• _The task_
Please return each entry that follows exactly as written, and keep the pictures out.

═════ Data extracts ═════

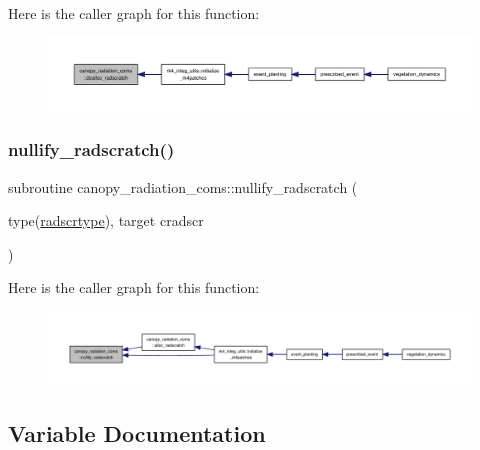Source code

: Here is the caller graph for this function\+:
\nopagebreak
\begin{figure}[H]
\begin{center}
\leavevmode
\includegraphics[width=350pt]{namespacecanopy__radiation__coms_abbcda361926e277937b84aa18b779d72_icgraph}
\end{center}
\end{figure}
\mbox{\label{namespacecanopy__radiation__coms_a5d6cfa703bca9703874fe55efaf4f05d}} 
\subsubsection{\texorpdfstring{nullify\+\_\+radscratch()}{nullify\_radscratch()}}
{\footnotesize\ttfamily subroutine canopy\+\_\+radiation\+\_\+coms\+::nullify\+\_\+radscratch (\begin{DoxyParamCaption}\item[{type(\hyperlink{structcanopy__radiation__coms_1_1radscrtype}{radscrtype}), target}]{cradscr }\end{DoxyParamCaption})}

Here is the caller graph for this function\+:
\nopagebreak
\begin{figure}[H]
\begin{center}
\leavevmode
\includegraphics[width=350pt]{namespacecanopy__radiation__coms_a5d6cfa703bca9703874fe55efaf4f05d_icgraph}
\end{center}
\end{figure}


\subsection{Variable Documentation}
\mbox{\label{namespacecanopy__radiation__coms_a4ab5b29df445f0f0c4e230192ad288ba}} 
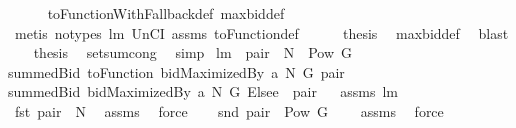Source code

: \begin{isabellebody}
\ \ \ \ \isamarkupfalse%
\ toFunctionWithFallback{}{\isacharunderscore}def\ maxbid{\isacharunderscore}def\isanewline
\ \ \ \ \isamarkupfalse%
\ {\isacharparenleft}metis\ {\isacharparenleft}no{\isacharunderscore}types{\isacharparenright}\ lm{}{}\ UnCI\ assms{\isacharparenleft}{}{\isacharparenright}\ toFunction{\isacharunderscore}def{\isacharparenright}\isanewline
\ \ \ \ \isamarkupfalse%
\ {\isacharquery}thesis\ \isamarkupfalse%
\ maxbid{\isacharunderscore}def\ \isamarkupfalse%
\ blast\isanewline
\ \ \isamarkupfalse%
\isanewline
\isacommand{{\isacharbraceright}}\isamarkupfalse%
\isanewline
{}\isamarkupfalse%
\ {\isacharquery}thesis\ \isamarkupfalse%
\ setsum{\isachardot}cong\ \isamarkupfalse%
\ simp\isanewline
{}\isamarkupfalse%
%
\endisatagproof
{\isafoldproof}%
%
\isadelimproof
\isanewline
%
\endisadelimproof
\isanewline
{}\isamarkupfalse%
\ lm{}{}{\isacharcolon}\ \ {\isachardoublequoteopen}pair\ {\isasymin}\ N\ {\isasymtimes}\ {\isacharparenleft}Pow\ G\ {\isacharminus}\ {\isacharbraceleft}{\isacharbraceleft}{\isacharbraceright}{\isacharbraceright}{\isacharparenright}{\isachardoublequoteclose}\ \ \isanewline
{\isachardoublequoteopen}summedBid\ {\isacharparenleft}toFunction\ {\isacharparenleft}bidMaximizedBy\ a\ N\ G{\isacharparenright}{\isacharparenright}\ pair\ {\isacharequal}\ \isanewline
summedBid\ {\isacharparenleft}{\isacharparenleft}bidMaximizedBy\ a\ N\ G{\isacharparenright}\ Elsee\ {}{\isacharparenright}\ pair{\isachardoublequoteclose}%
\isadelimproof
\ %
\endisadelimproof
%
\isatagproof
{}\isamarkupfalse%
\ assms\ lm{}{}\ \isanewline
{}\isamarkupfalse%
\ {\isacharminus}\ \isanewline
{}\isamarkupfalse%
\ {\isachardoublequoteopen}fst\ pair\ {\isasymin}\ N{\isachardoublequoteclose}\ \isamarkupfalse%
\ assms\ \isamarkupfalse%
\ force\ \isanewline
{}\isamarkupfalse%
\ \isamarkupfalse%
\ {\isachardoublequoteopen}snd\ pair\ {\isasymin}\ Pow\ G\ {\isacharminus}\ {\isacharbraceleft}{\isacharbraceleft}{\isacharbraceright}{\isacharbraceright}{\isachardoublequoteclose}\ \isamarkupfalse%
\ assms{\isacharparenleft}{}{\isacharparenright}\ \isamarkupfalse%
\ force\isanewline

\end{isabellebody}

═════

• _Answer for this exercise_
Source code

: Here is the caller graph for this function\+:
\nopagebreak
\begin{figure}[H]
\begin{center}
\leavevmode
\includegraphics[width=350pt]{namespacecanopy__radiation__coms_abbcda361926e277937b84aa18b779d72_icgraph}
\end{center}
\end{figure}
\mbox{\label{namespacecanopy__radiation__coms_a5d6cfa703bca9703874fe55efaf4f05d}} 
\subsubsection{\texorpdfstring{nullify\+\_\+radscratch()}{nullify\_radscratch()}}
{\footnotesize\ttfamily subroutine canopy\+\_\+radiation\+\_\+coms\+::nullify\+\_\+radscratch (\begin{DoxyParamCaption}\item[{type(\hyperlink{structcanopy__radiation__coms_1_1radscrtype}{radscrtype}), target}]{cradscr }\end{DoxyParamCaption})}

Here is the caller graph for this function\+:
\nopagebreak
\begin{figure}[H]
\begin{center}
\leavevmode
\includegraphics[width=350pt]{namespacecanopy__radiation__coms_a5d6cfa703bca9703874fe55efaf4f05d_icgraph}
\end{center}
\end{figure}


\subsection{Variable Documentation}
\mbox{\label{namespacecanopy__radiation__coms_a4ab5b29df445f0f0c4e230192ad288ba}} 
Source code

: \begin{isabellebody}
\ \ \ \ \isamarkupfalse%
\ toFunctionWithFallback{}{\isacharunderscore}def\ maxbid{\isacharunderscore}def\isanewline
\ \ \ \ \isamarkupfalse%
\ {\isacharparenleft}metis\ {\isacharparenleft}no{\isacharunderscore}types{\isacharparenright}\ lm{}{}\ UnCI\ assms{\isacharparenleft}{}{\isacharparenright}\ toFunction{\isacharunderscore}def{\isacharparenright}\isanewline
\ \ \ \ \isamarkupfalse%
\ {\isacharquery}thesis\ \isamarkupfalse%
\ maxbid{\isacharunderscore}def\ \isamarkupfalse%
\ blast\isanewline
\ \ \isamarkupfalse%
\isanewline
\isacommand{{\isacharbraceright}}\isamarkupfalse%
\isanewline
{}\isamarkupfalse%
\ {\isacharquery}thesis\ \isamarkupfalse%
\ setsum{\isachardot}cong\ \isamarkupfalse%
\ simp\isanewline
{}\isamarkupfalse%
%
\endisatagproof
{\isafoldproof}%
%
\isadelimproof
\isanewline
%
\endisadelimproof
\isanewline
{}\isamarkupfalse%
\ lm{}{}{\isacharcolon}\ \ {\isachardoublequoteopen}pair\ {\isasymin}\ N\ {\isasymtimes}\ {\isacharparenleft}Pow\ G\ {\isacharminus}\ {\isacharbraceleft}{\isacharbraceleft}{\isacharbraceright}{\isacharbraceright}{\isacharparenright}{\isachardoublequoteclose}\ \ \isanewline
{\isachardoublequoteopen}summedBid\ {\isacharparenleft}toFunction\ {\isacharparenleft}bidMaximizedBy\ a\ N\ G{\isacharparenright}{\isacharparenright}\ pair\ {\isacharequal}\ \isanewline
summedBid\ {\isacharparenleft}{\isacharparenleft}bidMaximizedBy\ a\ N\ G{\isacharparenright}\ Elsee\ {}{\isacharparenright}\ pair{\isachardoublequoteclose}%
\isadelimproof
\ %
\endisadelimproof
%
\isatagproof
{}\isamarkupfalse%
\ assms\ lm{}{}\ \isanewline
{}\isamarkupfalse%
\ {\isacharminus}\ \isanewline
{}\isamarkupfalse%
\ {\isachardoublequoteopen}fst\ pair\ {\isasymin}\ N{\isachardoublequoteclose}\ \isamarkupfalse%
\ assms\ \isamarkupfalse%
\ force\ \isanewline
{}\isamarkupfalse%
\ \isamarkupfalse%
\ {\isachardoublequoteopen}snd\ pair\ {\isasymin}\ Pow\ G\ {\isacharminus}\ {\isacharbraceleft}{\isacharbraceleft}{\isacharbraceright}{\isacharbraceright}{\isachardoublequoteclose}\ \isamarkupfalse%
\ assms{\isacharparenleft}{}{\isacharparenright}\ \isamarkupfalse%
\ force\isanewline

\end{isabellebody}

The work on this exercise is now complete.